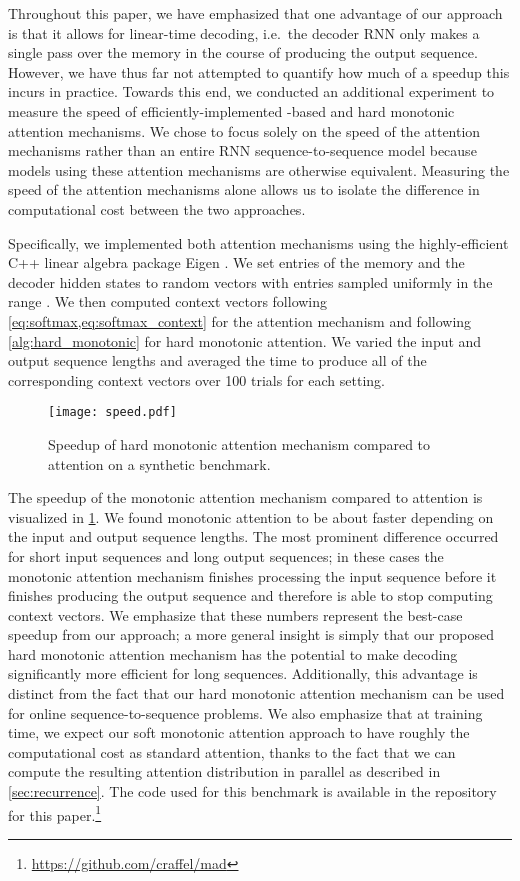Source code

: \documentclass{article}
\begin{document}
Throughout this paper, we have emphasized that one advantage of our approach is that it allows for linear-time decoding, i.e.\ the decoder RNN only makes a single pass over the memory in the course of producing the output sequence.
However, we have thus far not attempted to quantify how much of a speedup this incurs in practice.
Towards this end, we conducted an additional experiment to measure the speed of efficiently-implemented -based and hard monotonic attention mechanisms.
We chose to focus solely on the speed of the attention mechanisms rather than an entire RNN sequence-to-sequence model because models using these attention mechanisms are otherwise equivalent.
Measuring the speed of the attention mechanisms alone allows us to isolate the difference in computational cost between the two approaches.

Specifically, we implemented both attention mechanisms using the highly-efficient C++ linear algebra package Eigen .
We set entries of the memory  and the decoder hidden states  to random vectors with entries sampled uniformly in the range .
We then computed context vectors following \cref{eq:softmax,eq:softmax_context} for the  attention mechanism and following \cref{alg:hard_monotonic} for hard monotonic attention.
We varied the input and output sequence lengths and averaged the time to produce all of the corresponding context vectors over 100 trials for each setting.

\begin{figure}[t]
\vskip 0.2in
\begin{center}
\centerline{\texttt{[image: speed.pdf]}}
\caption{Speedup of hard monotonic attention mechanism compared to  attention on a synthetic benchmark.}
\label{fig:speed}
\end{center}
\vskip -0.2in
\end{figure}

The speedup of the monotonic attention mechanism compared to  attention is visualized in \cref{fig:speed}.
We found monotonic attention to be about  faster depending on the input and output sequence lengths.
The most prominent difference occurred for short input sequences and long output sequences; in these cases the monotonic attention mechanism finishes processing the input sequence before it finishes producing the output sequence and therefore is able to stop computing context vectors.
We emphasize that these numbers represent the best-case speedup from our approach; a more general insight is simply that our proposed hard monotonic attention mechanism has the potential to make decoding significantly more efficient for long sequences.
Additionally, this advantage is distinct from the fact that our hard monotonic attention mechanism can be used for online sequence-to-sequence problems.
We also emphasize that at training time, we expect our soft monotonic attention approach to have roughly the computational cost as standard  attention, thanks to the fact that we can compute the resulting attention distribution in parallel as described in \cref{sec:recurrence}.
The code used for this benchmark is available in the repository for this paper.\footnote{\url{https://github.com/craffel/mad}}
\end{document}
--
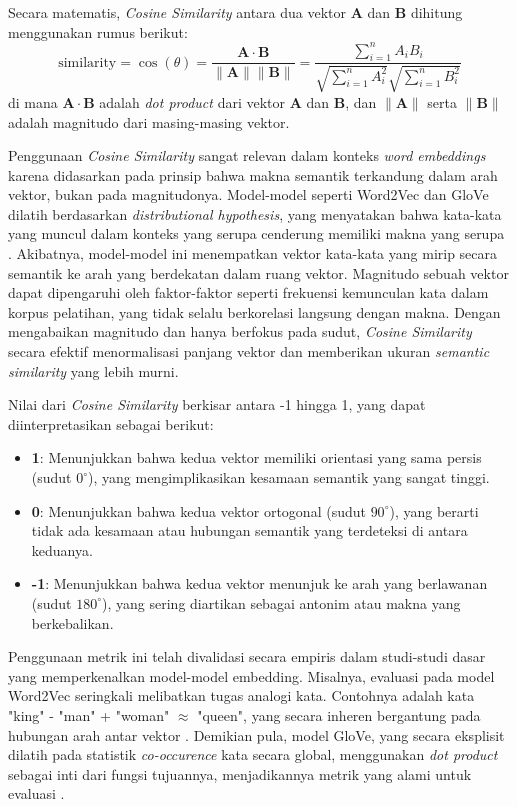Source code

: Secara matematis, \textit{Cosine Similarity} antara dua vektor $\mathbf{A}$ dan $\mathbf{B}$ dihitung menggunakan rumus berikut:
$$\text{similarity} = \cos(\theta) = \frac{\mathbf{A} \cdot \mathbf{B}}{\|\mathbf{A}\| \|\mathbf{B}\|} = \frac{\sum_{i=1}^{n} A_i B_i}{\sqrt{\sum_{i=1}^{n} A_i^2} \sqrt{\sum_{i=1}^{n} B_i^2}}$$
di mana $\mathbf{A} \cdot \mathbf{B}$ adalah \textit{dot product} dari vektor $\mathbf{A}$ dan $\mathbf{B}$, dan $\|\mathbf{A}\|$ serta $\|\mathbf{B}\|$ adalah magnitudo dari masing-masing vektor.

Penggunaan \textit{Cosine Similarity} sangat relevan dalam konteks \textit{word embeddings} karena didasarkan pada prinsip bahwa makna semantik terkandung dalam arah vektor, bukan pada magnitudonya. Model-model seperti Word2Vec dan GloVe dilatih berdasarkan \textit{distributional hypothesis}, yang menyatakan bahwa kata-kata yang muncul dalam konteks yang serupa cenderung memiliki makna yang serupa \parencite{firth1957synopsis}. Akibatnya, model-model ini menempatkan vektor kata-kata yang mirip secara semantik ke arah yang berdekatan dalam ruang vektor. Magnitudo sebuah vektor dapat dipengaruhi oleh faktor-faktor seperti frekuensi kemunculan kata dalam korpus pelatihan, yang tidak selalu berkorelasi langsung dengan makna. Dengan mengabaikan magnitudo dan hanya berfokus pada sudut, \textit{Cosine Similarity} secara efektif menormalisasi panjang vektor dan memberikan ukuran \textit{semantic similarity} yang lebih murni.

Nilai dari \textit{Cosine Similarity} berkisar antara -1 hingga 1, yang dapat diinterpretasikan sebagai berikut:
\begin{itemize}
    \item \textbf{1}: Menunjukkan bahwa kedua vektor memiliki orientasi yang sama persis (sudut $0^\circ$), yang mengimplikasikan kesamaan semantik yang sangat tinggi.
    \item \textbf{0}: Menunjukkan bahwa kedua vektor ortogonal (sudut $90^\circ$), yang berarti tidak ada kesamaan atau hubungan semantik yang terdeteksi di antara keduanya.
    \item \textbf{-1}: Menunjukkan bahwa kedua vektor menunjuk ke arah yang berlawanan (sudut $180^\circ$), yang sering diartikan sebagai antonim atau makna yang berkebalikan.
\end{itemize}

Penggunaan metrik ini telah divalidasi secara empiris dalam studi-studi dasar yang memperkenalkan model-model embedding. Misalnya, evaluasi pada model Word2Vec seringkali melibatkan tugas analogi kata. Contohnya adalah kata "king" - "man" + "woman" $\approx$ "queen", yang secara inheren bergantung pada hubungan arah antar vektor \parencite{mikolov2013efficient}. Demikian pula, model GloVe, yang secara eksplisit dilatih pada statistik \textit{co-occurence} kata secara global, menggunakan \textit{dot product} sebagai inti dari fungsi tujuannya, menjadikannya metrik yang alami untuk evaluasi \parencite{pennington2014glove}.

▸ **WHAT IS NEEDED**: Select the lines in this material that hold the word "berikut", leaving none out.

▸ **FINISHED EXERCISE**:
: Secara matematis, \textit{Cosine Similarity} antara dua vektor $\mathbf{A}$ dan $\mathbf{B}$ dihitung menggunakan rumus berikut:
Nilai dari \textit{Cosine Similarity} berkisar antara -1 hingga 1, yang dapat diinterpretasikan sebagai berikut:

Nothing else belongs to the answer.